ぱるりろん
kyuuketsuki to yukai na nakamatachi
「吸血鬼と愉快な仲間たち」、集英社文庫で大団円を迎えてコミコミ特典SSで余韻に浸り、あとは羅川先生のコミックに癒やされるのみ、と思っていたところに転がり込んできた、この同人誌。忽滑谷編です!!! ありがとうございます。本当にありがとうございます。
しかも高校時代のお話なのです。
ページをめくると次のように書いてありました。
「没原稿なので設定が少しパラレル気味になっています。ファンタジーとしてお読みいただけたらと思います」
なるほど、なるほど、と思うそばから、そのすぐ下にあった登場人物紹介に、頭がくらくらしました。

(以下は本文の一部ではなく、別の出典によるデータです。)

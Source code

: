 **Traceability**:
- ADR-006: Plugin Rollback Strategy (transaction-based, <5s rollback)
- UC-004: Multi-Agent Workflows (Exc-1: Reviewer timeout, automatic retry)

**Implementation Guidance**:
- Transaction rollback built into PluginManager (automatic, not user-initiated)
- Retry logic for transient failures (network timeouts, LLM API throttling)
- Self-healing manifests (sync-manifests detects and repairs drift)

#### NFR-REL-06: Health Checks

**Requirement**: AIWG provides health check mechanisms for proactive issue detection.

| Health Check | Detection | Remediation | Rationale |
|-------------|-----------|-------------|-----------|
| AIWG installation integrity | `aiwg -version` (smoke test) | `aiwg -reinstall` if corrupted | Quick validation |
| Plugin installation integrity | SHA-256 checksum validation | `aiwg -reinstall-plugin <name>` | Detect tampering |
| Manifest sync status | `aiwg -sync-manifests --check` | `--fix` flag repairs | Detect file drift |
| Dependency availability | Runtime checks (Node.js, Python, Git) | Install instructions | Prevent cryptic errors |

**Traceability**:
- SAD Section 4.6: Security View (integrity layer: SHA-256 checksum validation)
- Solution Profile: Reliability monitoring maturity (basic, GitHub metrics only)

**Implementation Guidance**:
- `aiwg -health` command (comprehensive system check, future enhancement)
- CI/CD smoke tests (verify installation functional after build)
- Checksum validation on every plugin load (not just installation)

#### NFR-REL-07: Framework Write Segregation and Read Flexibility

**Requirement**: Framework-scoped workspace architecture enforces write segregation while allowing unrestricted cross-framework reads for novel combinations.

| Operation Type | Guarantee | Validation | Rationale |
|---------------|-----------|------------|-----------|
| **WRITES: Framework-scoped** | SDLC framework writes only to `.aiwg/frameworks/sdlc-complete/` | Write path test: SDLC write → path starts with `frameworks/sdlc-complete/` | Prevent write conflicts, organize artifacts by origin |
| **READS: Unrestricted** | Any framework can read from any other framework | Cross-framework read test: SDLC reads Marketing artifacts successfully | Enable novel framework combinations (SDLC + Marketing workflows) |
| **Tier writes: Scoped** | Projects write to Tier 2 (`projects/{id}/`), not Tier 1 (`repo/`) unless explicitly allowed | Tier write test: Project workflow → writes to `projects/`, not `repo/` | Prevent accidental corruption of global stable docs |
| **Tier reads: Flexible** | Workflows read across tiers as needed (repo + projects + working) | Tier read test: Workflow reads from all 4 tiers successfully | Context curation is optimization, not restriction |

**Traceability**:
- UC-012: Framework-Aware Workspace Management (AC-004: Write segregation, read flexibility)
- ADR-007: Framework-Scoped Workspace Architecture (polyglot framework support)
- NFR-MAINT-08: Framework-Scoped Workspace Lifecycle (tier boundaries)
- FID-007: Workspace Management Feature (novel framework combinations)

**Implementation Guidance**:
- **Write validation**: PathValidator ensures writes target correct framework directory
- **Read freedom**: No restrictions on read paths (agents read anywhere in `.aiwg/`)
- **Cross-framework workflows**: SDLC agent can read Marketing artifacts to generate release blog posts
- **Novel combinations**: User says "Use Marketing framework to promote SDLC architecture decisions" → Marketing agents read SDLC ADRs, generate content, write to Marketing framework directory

・主人公 ナイーブでまだ人間のできていない少年忽滑谷
・おともだち とげとげ美人の高塚暁
・嫌なおともだち 少年時代から不変の酒入
もうこれだけで期待値マックス、世に出してくださって本当にありがとうございます。
視点は高校二年の忽滑谷さん。クラスに溶け込んでいる風を装いつつ全てが面倒くさくなっている様子が、それはそれは丁寧に描かれています。頭が良すぎて立ち回りがうまいのは本編の30代の忽滑谷と同じですが、その器がまだ高校生なので精神的に幼くてすごく不安定。自意識が高いので安定して当たり前だと自分では思っているから平静を装う、その外側と内側の隔たりや機微にとても痺れます。
暁は本編よりももっととげとげしていますが、「bitterness of youth」でどんな子ども~学生だったか知っているので、納得のキャラ立ちです。
No.1はまだ序といったところなのですが、シリーズがお好きな皆様はきっと満足すると思います!
この二人がどうやって仲良くなっていくのか、駒は出揃ったという感じがしますので、いつか出るNo.2をわくわく待っています。
それと、そうとは書いていませんが、冒頭に登場するバーのママ、イングリットさんとかだったら嬉しいなあ。